I do usually use a decanter which fits in the fridge door but if I didn’t, and didn’t have space in a cool cupboard/garage/shed, then I’d probably double decant so the bottle could go in the fridge door to bring it down a few degrees. May not be ideal, but it’s a thought.


We always double-decant, and then if anything is left over (rarely ever) we use the VacuVin, and stick it in the fridge.


If I’ve insufficient space to cool reds I just use either a sink or bucket of tap water.
Run your cold kitchen tap for 30 seconds and it’ll be at approximately 11 C (a little more in summer etc). Only fill your chosen receptacle 2/3rd of the way to the wine level. This ensures the bottle or decanter is stable.
Obviously the water warms up, but it will cool and maintain a sensible temperature for reds, you can do multiple bottles, its easy to change the water for longer periods, and reduces the chances of over chilling your red.


From Decanter…

“Also, the temperature of wine rises dramatically in the glass, so your classic 18ºC Bordeaux becomes (depending where you are) 22ºC or more in the glass very quickly.

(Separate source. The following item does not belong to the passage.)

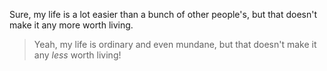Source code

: Sure, my life is a lot easier than a bunch of other people's, but that doesn't make it any more worth living.   
> Yeah, my life is ordinary and even mundane, but that doesn't make it any _less_ worth living!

The hardest thing by far is to maintain the correct temperature throughout the time of consumption.”

So I assume they are suggesting that the glass you are drinking from should be shoved back in the fridge after every sip, it all becomes faintly ridiculous when these suggestions are muted, perhaps everyone should just use some common sense and dispense with the thermometers etc, by the time all the geeky essentials are carried out it is time to put the bottle back in the fridge again, rinse repeat etc…
And do people really decant a supermarket £5 red ! when if it shows it needs a bit of air just a swirl in the glass will suffice…


Indeed! Not to mention all the wines that don’t get decanted in tasting events! I think we still end up appreciating some, regardless.


I remember reading in a review of a wine on the TWS site, the reviewer said “all red wine needs it, but good wine deserves it”. I may have paraphrased slightly.